Dark thoughts clouded my mind as I lay on my bed, trying to fall asleep for school tomorrow. The events two nights ago left me in a daze and I just felt empty. Everything was being taken away from me and all I could do was stand by and watch. I was falling back into my dark place, and there was no one to help me out of it.

[A/N: If you go listen to Million Years Ago by Adele, it fits this really well :3]

I rolled over and took my leg out from under the covers so I could cool off. It was pretty hot in the house with the heat on, but thankfully my fan was helping. The phone started ringing and I groaned in annoyance, wondering who was calling at midnight.

I got up reluctantly and answered the phone, rubbing my eyes. "Hello?"

"Lucy Heartfilia?" The lady asked.

"This is she." I said slowly.

"This is Magnolia Hospital calling about your father."

My heart stopped. "W-What happened?" When she answered I dropped the phone in shock, my heart beating faster.

"N-No..."

He died.

He fucking died on their watch.

Anger coursed through me as I picked up the phone and hurled it to the opposite wall, making it break into pieces. I ripped the telephone cord at the wall and threw it on the ground, causing it to break as well. I flipped the table where the phone was placed on its side and the vase of flowers crashed onto the floor spilling water everywhere. I was yelling throughout my destruction with tears pouring down my face.

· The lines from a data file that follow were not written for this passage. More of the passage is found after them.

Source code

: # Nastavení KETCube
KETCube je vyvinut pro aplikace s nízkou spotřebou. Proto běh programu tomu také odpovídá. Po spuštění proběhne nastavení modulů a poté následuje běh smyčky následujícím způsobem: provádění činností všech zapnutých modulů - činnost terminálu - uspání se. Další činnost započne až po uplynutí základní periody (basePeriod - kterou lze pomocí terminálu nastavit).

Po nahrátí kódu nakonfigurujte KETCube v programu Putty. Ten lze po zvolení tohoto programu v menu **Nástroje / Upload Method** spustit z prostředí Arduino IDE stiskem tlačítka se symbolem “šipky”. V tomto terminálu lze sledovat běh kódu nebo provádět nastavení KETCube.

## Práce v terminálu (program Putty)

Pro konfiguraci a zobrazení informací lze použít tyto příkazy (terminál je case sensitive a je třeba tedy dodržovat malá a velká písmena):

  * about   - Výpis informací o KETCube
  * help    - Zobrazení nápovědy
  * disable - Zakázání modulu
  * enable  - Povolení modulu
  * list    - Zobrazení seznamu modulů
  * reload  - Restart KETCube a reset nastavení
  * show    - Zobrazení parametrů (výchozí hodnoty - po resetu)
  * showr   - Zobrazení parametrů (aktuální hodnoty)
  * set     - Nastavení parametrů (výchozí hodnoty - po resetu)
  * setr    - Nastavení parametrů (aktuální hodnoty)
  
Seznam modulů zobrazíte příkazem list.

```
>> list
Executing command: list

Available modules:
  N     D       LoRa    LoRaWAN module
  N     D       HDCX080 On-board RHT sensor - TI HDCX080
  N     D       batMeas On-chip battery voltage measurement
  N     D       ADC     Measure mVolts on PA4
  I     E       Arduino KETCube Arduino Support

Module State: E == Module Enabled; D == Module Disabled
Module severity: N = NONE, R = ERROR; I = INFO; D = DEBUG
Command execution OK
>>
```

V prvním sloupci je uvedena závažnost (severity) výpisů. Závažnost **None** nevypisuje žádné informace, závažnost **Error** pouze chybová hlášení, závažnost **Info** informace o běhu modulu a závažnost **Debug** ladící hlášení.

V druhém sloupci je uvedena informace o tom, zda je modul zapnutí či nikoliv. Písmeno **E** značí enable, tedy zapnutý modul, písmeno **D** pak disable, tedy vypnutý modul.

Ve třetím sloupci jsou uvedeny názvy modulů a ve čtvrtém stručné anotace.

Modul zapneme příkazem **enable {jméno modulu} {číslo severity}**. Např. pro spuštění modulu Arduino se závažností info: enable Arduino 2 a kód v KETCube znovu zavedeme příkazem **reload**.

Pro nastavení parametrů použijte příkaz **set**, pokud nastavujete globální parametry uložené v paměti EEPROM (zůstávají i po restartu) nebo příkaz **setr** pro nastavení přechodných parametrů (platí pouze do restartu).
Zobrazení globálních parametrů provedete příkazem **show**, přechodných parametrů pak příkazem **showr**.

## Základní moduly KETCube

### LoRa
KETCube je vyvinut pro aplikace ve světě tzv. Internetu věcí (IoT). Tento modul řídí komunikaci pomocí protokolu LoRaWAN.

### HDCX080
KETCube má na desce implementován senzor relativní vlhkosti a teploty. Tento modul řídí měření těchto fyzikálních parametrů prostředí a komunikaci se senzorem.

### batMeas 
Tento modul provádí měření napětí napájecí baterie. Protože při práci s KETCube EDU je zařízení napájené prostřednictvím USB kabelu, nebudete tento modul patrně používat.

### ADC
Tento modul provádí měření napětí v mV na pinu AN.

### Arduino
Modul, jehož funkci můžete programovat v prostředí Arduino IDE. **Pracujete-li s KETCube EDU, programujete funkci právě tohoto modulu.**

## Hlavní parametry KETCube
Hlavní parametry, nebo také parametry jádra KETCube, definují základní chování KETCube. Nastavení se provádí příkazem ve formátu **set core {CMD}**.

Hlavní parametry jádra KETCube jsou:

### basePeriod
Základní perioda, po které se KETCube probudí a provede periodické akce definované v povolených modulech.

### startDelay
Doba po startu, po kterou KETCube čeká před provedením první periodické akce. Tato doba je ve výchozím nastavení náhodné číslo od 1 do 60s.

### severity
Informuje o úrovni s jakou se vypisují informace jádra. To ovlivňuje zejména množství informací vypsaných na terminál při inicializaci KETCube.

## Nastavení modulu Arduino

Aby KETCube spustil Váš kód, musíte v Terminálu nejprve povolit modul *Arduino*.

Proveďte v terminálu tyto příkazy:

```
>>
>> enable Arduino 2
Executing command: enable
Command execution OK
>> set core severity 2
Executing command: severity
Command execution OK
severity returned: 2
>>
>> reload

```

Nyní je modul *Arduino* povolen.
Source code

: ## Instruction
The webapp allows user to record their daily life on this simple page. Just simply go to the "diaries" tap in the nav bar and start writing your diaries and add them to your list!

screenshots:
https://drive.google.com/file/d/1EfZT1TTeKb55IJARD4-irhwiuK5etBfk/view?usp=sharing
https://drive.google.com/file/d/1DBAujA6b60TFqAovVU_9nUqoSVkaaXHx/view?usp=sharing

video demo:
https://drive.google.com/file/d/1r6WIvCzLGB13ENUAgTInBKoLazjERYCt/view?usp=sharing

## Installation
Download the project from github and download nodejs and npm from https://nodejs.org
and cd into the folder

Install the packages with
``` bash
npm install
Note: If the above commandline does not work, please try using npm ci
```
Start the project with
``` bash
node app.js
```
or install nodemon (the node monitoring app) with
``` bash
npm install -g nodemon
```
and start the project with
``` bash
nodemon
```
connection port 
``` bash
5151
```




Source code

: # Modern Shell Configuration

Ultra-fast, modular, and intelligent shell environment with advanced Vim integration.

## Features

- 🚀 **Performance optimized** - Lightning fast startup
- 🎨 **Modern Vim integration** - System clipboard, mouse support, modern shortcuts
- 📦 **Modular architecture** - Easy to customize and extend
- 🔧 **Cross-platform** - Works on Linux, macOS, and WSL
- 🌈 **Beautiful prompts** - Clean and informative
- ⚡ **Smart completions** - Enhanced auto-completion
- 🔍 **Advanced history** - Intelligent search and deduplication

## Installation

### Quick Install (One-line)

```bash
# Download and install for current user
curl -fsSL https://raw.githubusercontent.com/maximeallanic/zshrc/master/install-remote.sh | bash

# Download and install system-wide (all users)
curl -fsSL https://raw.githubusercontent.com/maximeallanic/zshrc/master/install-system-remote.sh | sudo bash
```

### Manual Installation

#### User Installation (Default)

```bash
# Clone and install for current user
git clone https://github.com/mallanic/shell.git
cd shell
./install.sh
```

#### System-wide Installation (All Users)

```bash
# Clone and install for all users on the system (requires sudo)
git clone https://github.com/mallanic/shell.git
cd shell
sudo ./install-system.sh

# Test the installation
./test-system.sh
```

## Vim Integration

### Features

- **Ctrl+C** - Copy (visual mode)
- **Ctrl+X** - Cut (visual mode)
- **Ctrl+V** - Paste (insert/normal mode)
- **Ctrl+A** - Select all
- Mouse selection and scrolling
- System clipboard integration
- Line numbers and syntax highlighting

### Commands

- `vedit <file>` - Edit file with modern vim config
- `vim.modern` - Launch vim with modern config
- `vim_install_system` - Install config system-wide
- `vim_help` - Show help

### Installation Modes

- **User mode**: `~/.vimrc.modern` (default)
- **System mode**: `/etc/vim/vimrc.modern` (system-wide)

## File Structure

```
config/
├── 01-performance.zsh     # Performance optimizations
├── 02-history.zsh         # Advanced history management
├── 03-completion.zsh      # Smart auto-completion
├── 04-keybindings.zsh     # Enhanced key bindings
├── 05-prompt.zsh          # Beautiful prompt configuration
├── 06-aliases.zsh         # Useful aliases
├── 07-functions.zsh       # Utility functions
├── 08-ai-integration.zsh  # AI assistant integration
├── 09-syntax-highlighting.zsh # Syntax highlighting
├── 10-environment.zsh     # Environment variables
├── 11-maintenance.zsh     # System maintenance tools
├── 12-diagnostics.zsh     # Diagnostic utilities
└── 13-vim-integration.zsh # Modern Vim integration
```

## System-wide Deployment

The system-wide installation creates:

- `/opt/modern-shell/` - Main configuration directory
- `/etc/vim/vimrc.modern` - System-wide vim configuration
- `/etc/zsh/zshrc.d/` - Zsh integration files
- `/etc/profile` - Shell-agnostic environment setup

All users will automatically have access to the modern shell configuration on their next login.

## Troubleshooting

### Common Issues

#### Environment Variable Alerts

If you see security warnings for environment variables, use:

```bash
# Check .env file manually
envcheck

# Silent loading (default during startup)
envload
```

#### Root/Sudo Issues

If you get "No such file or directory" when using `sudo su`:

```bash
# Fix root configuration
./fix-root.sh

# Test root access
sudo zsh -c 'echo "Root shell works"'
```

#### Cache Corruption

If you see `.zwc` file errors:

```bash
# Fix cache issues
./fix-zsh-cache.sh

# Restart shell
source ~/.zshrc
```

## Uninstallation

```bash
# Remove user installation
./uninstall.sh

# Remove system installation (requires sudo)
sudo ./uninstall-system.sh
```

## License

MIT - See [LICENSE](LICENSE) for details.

Collapsing on the floor in a sobbing mess, I curled myself into a ball and cried.

The lady told me his lungs filled with fluid, suffocating him from the inside. By the time they drained all of it, they were unable to revive him, his heart stopping completely.

Why does everybody leave me?

My mom left me when I was ten in a car crash, which was because of me, and I ended up being depressed for years.

Natsu left when everything was starting to look brighter, and it was because of me being so damaged.

And my dad left, because I wasn't there to help him.

Everybody leaves because of me.

What's wrong with me?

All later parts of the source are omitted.